Goal of the exercise:
Pick out each line of the records in which the word "NoCopy" appears.

Exercise materials:
*** Block opens ***
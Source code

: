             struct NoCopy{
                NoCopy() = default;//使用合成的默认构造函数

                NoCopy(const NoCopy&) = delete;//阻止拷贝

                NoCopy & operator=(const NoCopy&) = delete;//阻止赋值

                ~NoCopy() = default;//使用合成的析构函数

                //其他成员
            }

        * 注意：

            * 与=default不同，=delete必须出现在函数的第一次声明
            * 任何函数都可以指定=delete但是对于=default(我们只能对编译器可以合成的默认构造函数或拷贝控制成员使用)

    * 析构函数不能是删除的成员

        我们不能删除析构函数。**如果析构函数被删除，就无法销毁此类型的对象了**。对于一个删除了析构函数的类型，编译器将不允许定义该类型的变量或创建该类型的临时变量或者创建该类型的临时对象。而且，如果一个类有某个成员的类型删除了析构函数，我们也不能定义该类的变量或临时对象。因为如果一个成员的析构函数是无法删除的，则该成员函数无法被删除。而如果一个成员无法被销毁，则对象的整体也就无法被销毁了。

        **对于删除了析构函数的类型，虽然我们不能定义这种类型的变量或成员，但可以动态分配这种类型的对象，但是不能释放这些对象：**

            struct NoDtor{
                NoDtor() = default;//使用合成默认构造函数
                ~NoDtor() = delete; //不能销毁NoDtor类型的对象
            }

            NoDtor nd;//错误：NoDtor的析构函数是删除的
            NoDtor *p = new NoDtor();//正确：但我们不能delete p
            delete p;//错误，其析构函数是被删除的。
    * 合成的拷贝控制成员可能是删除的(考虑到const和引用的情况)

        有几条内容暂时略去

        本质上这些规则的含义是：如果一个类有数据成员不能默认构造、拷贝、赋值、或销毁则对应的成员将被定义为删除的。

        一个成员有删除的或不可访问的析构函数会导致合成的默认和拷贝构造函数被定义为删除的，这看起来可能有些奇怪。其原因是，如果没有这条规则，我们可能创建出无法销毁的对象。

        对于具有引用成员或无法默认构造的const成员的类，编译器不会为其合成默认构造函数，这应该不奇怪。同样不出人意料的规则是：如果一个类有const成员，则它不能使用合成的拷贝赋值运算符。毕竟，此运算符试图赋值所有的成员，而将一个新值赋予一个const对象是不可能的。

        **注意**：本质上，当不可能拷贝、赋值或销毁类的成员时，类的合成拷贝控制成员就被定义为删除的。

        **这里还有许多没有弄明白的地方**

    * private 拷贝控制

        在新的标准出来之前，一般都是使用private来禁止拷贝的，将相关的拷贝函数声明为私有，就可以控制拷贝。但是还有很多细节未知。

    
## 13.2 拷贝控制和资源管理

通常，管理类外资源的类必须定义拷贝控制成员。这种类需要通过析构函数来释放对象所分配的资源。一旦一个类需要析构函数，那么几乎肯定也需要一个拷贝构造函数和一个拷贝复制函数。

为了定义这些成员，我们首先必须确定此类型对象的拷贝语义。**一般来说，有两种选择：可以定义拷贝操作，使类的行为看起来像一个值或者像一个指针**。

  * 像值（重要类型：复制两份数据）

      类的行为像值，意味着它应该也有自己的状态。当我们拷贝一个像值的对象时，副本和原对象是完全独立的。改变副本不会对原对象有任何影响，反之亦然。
*** Block closes ***
Expected answer:
:             struct NoCopy{
                NoCopy() = default;//使用合成的默认构造函数
                NoCopy(const NoCopy&) = delete;//阻止拷贝
                NoCopy & operator=(const NoCopy&) = delete;//阻止赋值
                ~NoCopy() = default;//使用合成的析构函数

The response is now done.